REPUBLIKA.CO.ID, JAKARTA -- Jaksa Agung ST Burhanuddin mengumumkan penetapan tersangka korupsi, dan pencucian uang (TPPU) terhadap bos PT Duta Palma Group, Surya Darmadi, Senin (1/8). Penetapan tersangka tersebut, terkait dengan penyerobotan, dan penguasaan lahan hutan seluas 37.095 hektare di Indragiri Hulu, Riau.
Total kerugian negara dalam kasus tersebut, mencapai Rp 78 triliun. Angka kerugian negara tersebut, mencatatkan rekor baru penanganan korupsi yang dilakukan aparat penegak hukum.

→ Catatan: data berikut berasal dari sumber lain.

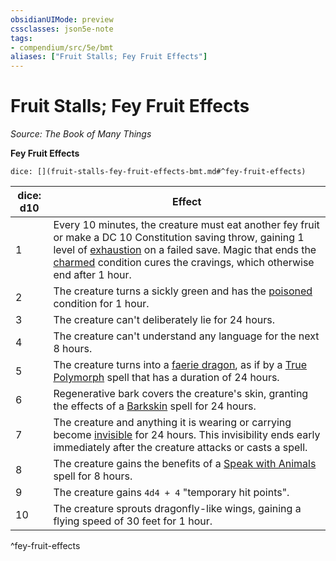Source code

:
 ```yaml
---
obsidianUIMode: preview
cssclasses: json5e-note
tags:
- compendium/src/5e/bmt
aliases: ["Fruit Stalls; Fey Fruit Effects"]
---
```

# Fruit Stalls; Fey Fruit Effects
*Source: The Book of Many Things* 

**Fey Fruit Effects**

`dice: [](fruit-stalls-fey-fruit-effects-bmt.md#^fey-fruit-effects)`

| dice: d10 | Effect |
|-----------|--------|
| 1 | Every 10 minutes, the creature must eat another fey fruit or make a DC 10 Constitution saving throw, gaining 1 level of [exhaustion](/3-Mechanics/CLI/rules/conditions.md#exhaustion) on a failed save. Magic that ends the [charmed](/3-Mechanics/CLI/rules/conditions.md#charmed) condition cures the cravings, which otherwise end after 1 hour. |
| 2 | The creature turns a sickly green and has the [poisoned](/3-Mechanics/CLI/rules/conditions.md#poisoned) condition for 1 hour. |
| 3 | The creature can't deliberately lie for 24 hours. |
| 4 | The creature can't understand any language for the next 8 hours. |
| 5 | The creature turns into a [faerie dragon](/3-Mechanics/CLI/bestiary/dragon/faerie-dragon-violet.md), as if by a [True Polymorph](/3-Mechanics/CLI/spells/true-polymorph.md) spell that has a duration of 24 hours. |
| 6 | Regenerative bark covers the creature's skin, granting the effects of a [Barkskin](/3-Mechanics/CLI/spells/barkskin.md) spell for 24 hours. |
| 7 | The creature and anything it is wearing or carrying become [invisible](/3-Mechanics/CLI/rules/conditions.md#invisible) for 24 hours. This invisibility ends early immediately after the creature attacks or casts a spell. |
| 8 | The creature gains the benefits of a [Speak with Animals](/3-Mechanics/CLI/spells/speak-with-animals.md) spell for 8 hours. |
| 9 | The creature gains `4d4 + 4` "temporary hit points". |
| 10 | The creature sprouts dragonfly-like wings, gaining a flying speed of 30 feet for 1 hour. |
^fey-fruit-effects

“Estimasi penghitungan kerugian negara, atas perbutan korupsi, berupa penyerobotan, dan penguasaan lahan hutan oleh PT Duta Palma Group tersebut, mencapai (Rp) 78 triliun,” kata Burhanuddin, dalam keterangan resmi yang diterima wartawan di Jakarta Senin (1/8). Direktur Penyidikan Jaksa Agung Muda Tindak Pidana Khusus (Jampidsus) Supardi menerangkan, nilai kerugian setotal Rp 78 triliun itu terbagi menjadi dua kategori. Kategori pertama, estimasi kerugian keuangan negara berkisar antara Rp 9 sampai 10 triliun. Sedangkan kedua, estimasi kerugian perekonomian negara, sekitar Rp 68 triliun.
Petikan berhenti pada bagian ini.